What this means is that when you have a larger timeframe trend, such as on the Weekly chart and above, those normally “dominate” every pullback that comes along, as the pullback eventually reverts to the mean back to the uptrend. 


And if it IS going to reverse to a downtrend, it will do so from the smaller timeframes first. 


And that brings up a very important point. There is a HUGE difference between a “swing” to the upside in a bear market, versus a true TREND on the larger timeframe charts. It’s all about which timeframe is trending, and the larger timeframe uptrends such as weekly chart timeframe and above are very difficult to reverse. And the reversals, when they do occur, are a PROCESS that has to propagate higher, which means that we’ll rarely see a market just crash from the top.


Range Expansion Leads to Range Contraction


When markets really take off to the upside, as they did in mid-June, they will eventually reach a buyer’s exhaustion. Normally this coincides with some “bad news” which causes panic and profit-taking. Markets normally transition from this “range expansion” which pulls the price to new and higher levels…into “range contraction” where the price movement becomes very choppy and difficult to trade. Again, this is very normal and the sign of a balanced, two-way market, however it does not feel like that to the bulls that bought in at the very top. In fact, they might be down 20-50% at the very bottom of the correction which really underscores how volatile crypto can be. 


To combat this feeling of panic, your goal should be to accumulate as (or before) the price breaks into the next “range expansion” leg. And this is the difficult part, because the “range contraction” phase feels so negative that your first instinct will be to sit on the sidelines and avoid the battle. 

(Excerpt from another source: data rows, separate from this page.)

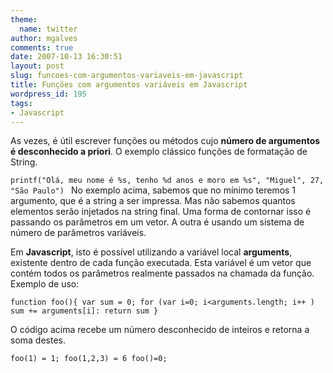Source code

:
 ```yaml
---
theme:
  name: twitter
author: mgalves
comments: true
date: 2007-10-13 16:30:51
layout: post
slug: funcoes-com-argumentos-variaveis-em-javascript
title: Funções com argumentos variáveis em Javascript
wordpress_id: 195
tags:
- Javascript
---
```


As vezes, é útil escrever funções ou métodos cujo **número de argumentos é desconhecido a priori**. O exemplo clássico funções de formatação de String.

`printf("Olá, meu nome é %s, tenho %d anos e moro em %s", "Miguel", 27, "São Paulo")
`
No exemplo acima, sabemos que no mínimo teremos 1 argumento, que é a string a ser impressa. Mas não sabemos quantos elementos serão injetados na string final. Uma forma de contornar isso é passando os parâmetros em um vetor. A outra é usando um sistema de número de parâmetros variáveis.

Em **Javascript**, isto é possível utilizando a variável local **arguments**, existente dentro de cada função executada. Esta variável é um vetor que contém todos os parâmetros realmente passados na chamada da função. Exemplo de uso:

`function foo(){
var sum = 0;
for (var i=0; i<arguments.length; i++ ) sum += arguments[i]:
return sum
}`

O código acima recebe um número desconhecido de inteiros e retorna a soma destes.

`foo(1) = 1;
foo(1,2,3) = 6
foo()=0;`
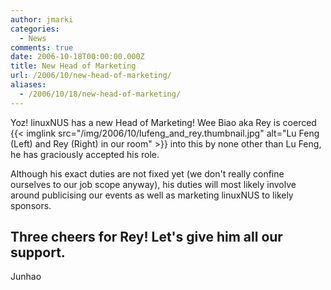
 ```yaml
---
author: jmarki
categories:
  - News
comments: true
date: 2006-10-18T00:00:00.000Z
title: New Head of Marketing
url: /2006/10/new-head-of-marketing/
aliases:
  - /2006/10/18/new-head-of-marketing/
---
```


Yoz! linuxNUS has a new Head of Marketing! Wee Biao aka Rey is coerced {{< imglink src="/img/2006/10/lufeng_and_rey.thumbnail.jpg" alt="Lu Feng (Left) and Rey (Right) in our room" >}} into this by none other than Lu Feng, he has graciously accepted his role.

Although his exact duties are not fixed yet (we don't really confine ourselves to our job scope anyway), his duties will most likely involve around publicising our events as well as marketing linuxNUS to likely sponsors.

Three cheers for Rey! Let's give him all our support.
--
Junhao

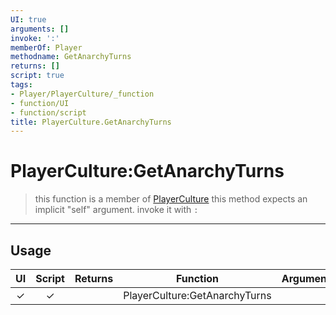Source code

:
 ```yaml
---
UI: true
arguments: []
invoke: ':'
memberOf: Player
methodname: GetAnarchyTurns
returns: []
script: true
tags:
- Player/PlayerCulture/_function
- function/UI
- function/script
title: PlayerCulture.GetAnarchyTurns
---
```

# PlayerCulture:GetAnarchyTurns
> this function is a member of [PlayerCulture](civ-6/lua/PlayerCulture.md)
> this method expects an implicit "self" argument. invoke it with `:`
-----
## Usage
|  UI | Script | Returns | Function | Arguments |
|:---:|:------:|-------:|:--------:|:---------|
|✓|✓||PlayerCulture:GetAnarchyTurns||
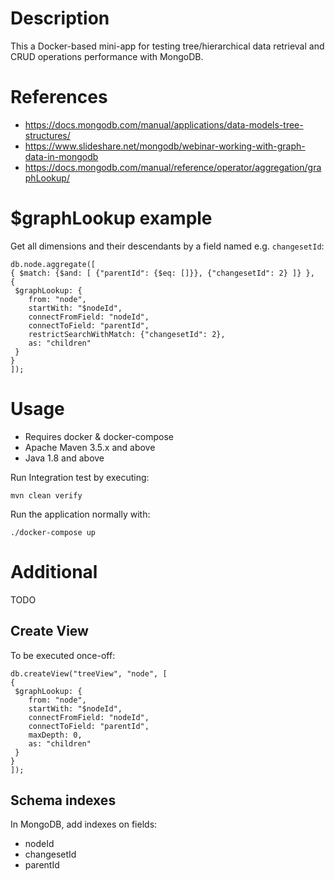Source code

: # Description
This a Docker-based mini-app for testing tree/hierarchical data retrieval and CRUD operations performance with MongoDB.

# References
- https://docs.mongodb.com/manual/applications/data-models-tree-structures/
- https://www.slideshare.net/mongodb/webinar-working-with-graph-data-in-mongodb
- https://docs.mongodb.com/manual/reference/operator/aggregation/graphLookup/

# $graphLookup example
Get all dimensions and their descendants by a field named e.g. `changesetId`:
```
db.node.aggregate([ 
{ $match: {$and: [ {"parentId": {$eq: []}}, {"changesetId": 2} ]} },
{
 $graphLookup: {
    from: "node",
    startWith: "$nodeId",
    connectFromField: "nodeId",
    connectToField: "parentId",
    restrictSearchWithMatch: {"changesetId": 2},
    as: "children"
 }
}
]);
```

# Usage
- Requires docker & docker-compose
- Apache Maven 3.5.x and above
- Java 1.8 and above

Run Integration test by executing:
```    
mvn clean verify
```

Run the application normally with:
```
./docker-compose up
```
    
# Additional
TODO

## Create View
To be executed once-off:
```
db.createView("treeView", "node", [
{
 $graphLookup: {
    from: "node",
    startWith: "$nodeId",
    connectFromField: "nodeId",
    connectToField: "parentId",
    maxDepth: 0,
    as: "children"
 }
}
]);
```

## Schema indexes
In MongoDB, add indexes on fields:
- nodeId
- changesetId
- parentId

So as long as Bitcoin is in the midst of a Weekly uptrend, then bring on the pullbacks. They represent a “value” entry. These look so easy in the rear-view mirror as you view them weeks later, but can be difficult to take when all the news around you is negative. And this is yet another reason to ignore the chatter and just focus on the price. 


In a Bull Market with Weekly Uptrends, a pullback is your friend.